Regelmäßiges Entfernen von Bremsstaub ist wichtig. Verwenden Sie einen speziellen Bremsstaubreiniger (vermeiden Sie aggressive Chemikalien) und eine weiche Bürste. Sprühen Sie den Reiniger auf den Reifen, lassen Sie ihn 1–2 Minuten einwirken, um den Staub zu lösen, und schrubben Sie ihn anschließend vorsichtig. Spülen Sie gründlich mit Wasser nach – Reinigerreste können das Gummi beschädigen.

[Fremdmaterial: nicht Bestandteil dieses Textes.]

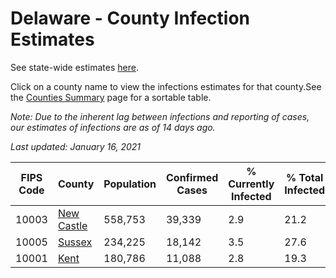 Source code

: # Delaware - County Infection Estimates

See state-wide estimates [here](/infections/us-de).

Click on a county name to view the infections estimates for that county.See the [Counties Summary](/infections/summary-counties) page for a sortable table.

*Note: Due to the inherent lag between infections and reporting of cases, our estimates of infections are as of 14 days ago.*

*Last updated: January 16, 2021*

|   FIPS Code |                   County |   Population |   Confirmed Cases |   % Currently Infected |   % Total Infected |
|-------------|--------------------------|--------------|-------------------|------------------------|--------------------|
|       10003 | [New Castle](new-castle) |      558,753 |            39,339 |                    2.9 |               21.2 |
|       10005 |         [Sussex](sussex) |      234,225 |            18,142 |                    3.5 |               27.6 |
|       10001 |             [Kent](kent) |      180,786 |            11,088 |                    2.8 |               19.3 | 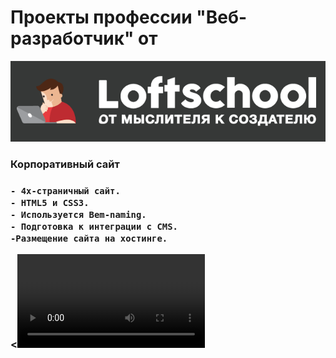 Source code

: <h1>Проекты профессии "Веб-разработчик" от</h1> <img src="img/loftschool.png">

<h3>Корпоративный сайт<h3>

    - 4х-страничный сайт.
    - HTML5 и CSS3.
    - Используется Bem-naming.
    - Подготовка к интеграции с CMS.
    -Размещение сайта на хостинге.
<<video src="https://www.youtube.com/watch?v=BVMInCrx8aE"></video>
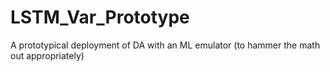 # LSTM_Var_Prototype
A prototypical deployment of DA with an ML emulator (to hammer the math out appropriately)
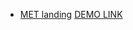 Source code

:   - [MET landing](https://www.figma.com/file/lSR1m42L9YwzQwzzxKwHpw/THE-MET)
  [DEMO LINK](https://undepend.github.io/layout_miami/)
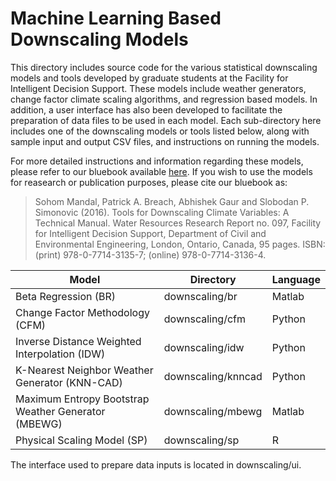 # Machine Learning Based Downscaling Models

This directory includes source code for the various statistical downscaling models and tools developed by graduate students at the Facility for Intelligent Decision Support. These models include weather generators, change factor climate scaling algorithms, and regression based models. In addition, a user interface has also been developed to facilitate the preparation of data files to be used in each model. Each sub-directory here includes one of the downscaling models or tools listed below, along with sample input and output CSV files, and instructions on running the models.

For more detailed instructions and information regarding these models, please refer to our bluebook available [here](http://www.eng.uwo.ca/research/iclr/fids/publications/products/97.pdf). If you wish to use the models for reasearch or publication purposes, please cite our bluebook as:

>Sohom Mandal, Patrick A. Breach, Abhishek Gaur and Slobodan P. Simonovic (2016). Tools for Downscaling Climate Variables: A   Technical Manual. Water Resources Research Report no. 097, Facility for Intelligent Decision Support, Department of Civil and Environmental Engineering, London, Ontario, Canada, 95 pages. ISBN: (print) 978-0-7714-3135-7; (online) 978-0-7714-3136-4.

| Model | Directory | Language
| ------ | ------ | ------ |
| Beta Regression (BR) |downscaling/br | Matlab | 
| Change Factor Methodology (CFM) | downscaling/cfm | Python |
| Inverse Distance Weighted Interpolation (IDW) | downscaling/idw | Python |
| K-Nearest Neighbor Weather Generator (KNN-CAD) | downscaling/knncad | Python|
| Maximum Entropy Bootstrap Weather Generator (MBEWG) | downscaling/mbewg | Matlab |
| Physical Scaling Model (SP) | downscaling/sp | R |

The interface used to prepare data inputs is located in downscaling/ui.
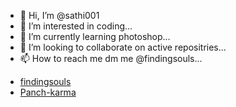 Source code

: - 👋 Hi, I’m @sathi001
- 👀 I’m interested in coding...
- 🌱 I’m currently learning photoshop...
- 💞️ I’m looking to collaborate on active repositries...
- 📫 How to reach me dm me  @findingsouls...

<!---
sathi001/sathi001 is a ✨ special ✨ repository because its `README.md` (this file) appears on your GitHub profile.
You can click the Preview link to take a look at your changes.
--->

<!---
[https://studio.youtube.com/channel/UCBWeKrhS0csroxUyPW8bqhg/videos]
(https://www.youtube.com/channel/UCBWeKrhS0csroxUyPW8bqhg/about)
https://youtube.com/shorts/J5oUUvmz_fc?feature=share
https://youtu.be/TOjEwwVTLJk
https://youtube.com/shorts/5V9REHG9tzY?feature=share
https://youtube.com/shorts/QTyfRECssKo?feature=share
https://youtube.com/shorts/AwLUWJUdEoI?feature=share
https://youtube.com/shorts/dDwuUDV9UpE?feature=share
https://youtube.com/shorts/Oe6ZB70satA?feature=share
--->

- [findingsouls](https://findingsouls.quora.com/As-we-walk-along-the-way?ch=10&oid=70770631&share=131fbe0b&srid=uYqnwx&target_type=post)
- [Panch-karma](https://www.quora.com/profile/FindingSoul-1/For-those-who-want-to-go-deeply-into-yogic-and-Ayurvedic-cleansing-techniques-Pancha-karma-is-an-important-practice-to?ch=10&oid=70835851&share=ec02db6a&srid=uYqnwx&target_type=post )
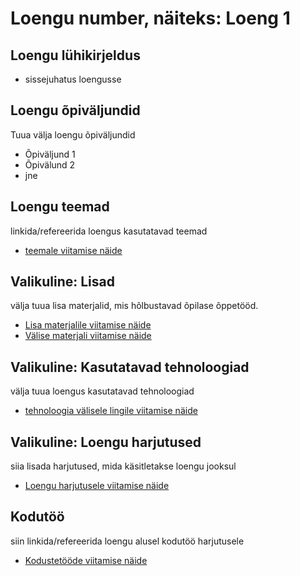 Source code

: # Loengu number, näiteks: Loeng 1

## Loengu lühikirjeldus

- sissejuhatus loengusse

## Loengu õpiväljundid

Tuua välja loengu õpiväljundid

- Õpiväljund 1
- Õpivälund 2
- jne

## Loengu teemad

linkida/refereerida loengus kasutatavad teemad

- [teemale viitamise näide](/teemad/teema01.md)

## Valikuline: Lisad

välja tuua lisa materjalid, mis hõlbustavad õpilase õppetööd.

- [Lisa materjalile viitamise näide](/lisad/lisa01.md)
- [Välise materjali viitamise näide](https://sisesta-link-siia.ee)

## Valikuline: Kasutatavad tehnoloogiad

välja tuua loengus kasutatavad tehnoloogiad

- [tehnoloogia välisele lingile viitamise näide](https://sisesta-link-siia.ee)

## Valikuline: Loengu harjutused

siia lisada harjutused, mida käsitletakse loengu jooksul

- [Loengu harjutusele viitamise näide](loengu-harjutused/loengu-harjutus01.md)

## Kodutöö

siin linkida/refereerida loengu alusel kodutöö harjutusele

- [Kodustetööde viitamise näide](kodused-harjutused/kodune-harjutus01.md)
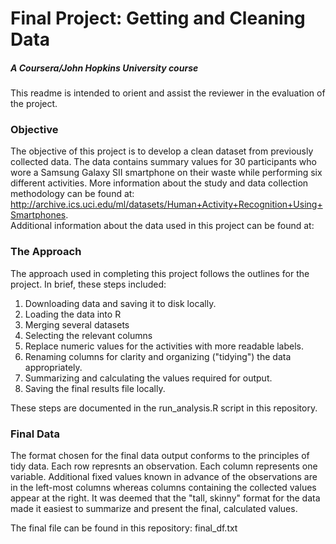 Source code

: # Final Project: Getting and Cleaning Data
##### A Coursera/John Hopkins University course

This readme is intended to orient and assist the reviewer in the evaluation of the project.

### Objective
The objective of this project is to develop a clean dataset from previously collected data.  The data contains summary values for 30 participants who wore a Samsung Galaxy SII smartphone on their waste while performing six different activities. 
More information about the study and data collection methodology can be found at: http://archive.ics.uci.edu/ml/datasets/Human+Activity+Recognition+Using+Smartphones.  
Additional information about the data used in this project can be found at:

### The Approach
The approach used in completing this project follows the outlines for the project.  In brief, these steps included:
1. Downloading data and saving it to disk locally.
2. Loading the data into R
3. Merging several datasets
4. Selecting the relevant columns
5. Replace numeric values for the activities with more readable labels.
6. Renaming columns for clarity and organizing ("tidying") the data appropriately.
7. Summarizing and calculating the values required for output.
8. Saving the final results file locally.

These steps are documented in the run_analysis.R script in this repository.

### Final Data
The format chosen for the final data output conforms to the principles of tidy data.  Each row represnts an observation.  Each column represents one variable. Additional fixed values known in advance of the observations are in the left-most columns whereas columns containing the collected values appear at the right.  It was deemed that the "tall, skinny" format for the data made it easiest to summarize and present the final, calculated values.

The final file can be found in this repository: final_df.txt
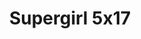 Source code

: ---
layout: episodios
title: "Supergirl 5x17"
url_serie_padre: 'supergirl/temporada-5'
category: 'series'
capitulo: 'yes'
anio: '2019'
prev: 'capitulo-16'
proximo: 'capitulo-18'
sandbox: allow-same-origin allow-forms
idioma: 'Subtitulado'
calidad: 'Full HD'
fuente: 'cueva'
reproductores_otros: ["https://gdriveplayer.me/embed2.php?link=iV05WWyZzo5nPZ5axTDWFwfBEaP7XoZkjexXtz9fiofK59wtRHb6qB%252BBMzeqMs1qN4y1%252BKWNmr%252F5vBjxOnFt9btBOsRnVqM2ANbBlsqL5zcaSlvhb2cfPtr33B1e5avDDSG2GrJYP9EWIZ9Hmj1MuUc5Z5csk8ZO%252BETLrsv8lp4oHwwmNEpyonHnusThNwiXN%252F1PsY3Ic9%252BtjVyFo%252Fhxfz","Subtitulado","https://player.premiumstream.live/player.php?id=MzY4MA&sub=https://sub.cuevana2.io/vtt-sub/sub7/Supergirl.S05E17.vtt","Subtitulado","https://api.cuevana3.io/stream/index.php?file=ek5lbm9xYWNrS0xYMTZLa2xNbkdvY3ZTb3BtZng4TGp6ZFpobGFMUGtOelcwcUZmbWRIVzRkakVuS0JnbEplcG1KUnNZSlRTMGViVTBxZGdsdEhPb3RPeWlaNmlxZHVsbDlPWFlLRFNsYkxVMHFhbWt0YmE0OG1ncHBlbHk4WT0","Subtitulado"]
reproductores_fembed: ["https://fembed.live/v/dkyl1txxqwr00q2","Subtitulado","https://feurl.com/v/pg83jbmm53gqp35","Subtitulado"]
reproductor: fembed
clasificacion: '+5'
tags:
- Ciencia-Ficcion
---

Um hartnäckigen Bremsstaub zu entfernen, mischen Sie Backpulver und Wasser zu einer Paste. Tragen Sie diese auf die betroffene Stelle auf, lassen Sie sie 5 Minuten einwirken, schrubben Sie anschließend und spülen Sie sie ab. Backpulver ist mild und schädigt die Reifenoberfläche nicht.
Um Ablagerungen vorzubeugen, sollten Sie Bremsstaubschutzbleche (erhältlich im Autoteilehandel) anbringen. Diese Kunststoffabdeckungen werden hinter das Rad gesetzt und fangen den Staub auf, bevor er den Reifen erreicht. Lassen Sie Ihre Bremsen überprüfen, wenn sich zu viel Staub ansammelt – das kann auf verschlissene Bremsbeläge hinweisen, die ausgetauscht werden müssen. Indem Sie den Bremsstaub unter Kontrolle halten, erhalten Sie das gute Aussehen Ihrer Reifen und schützen sie vor Säureschäden.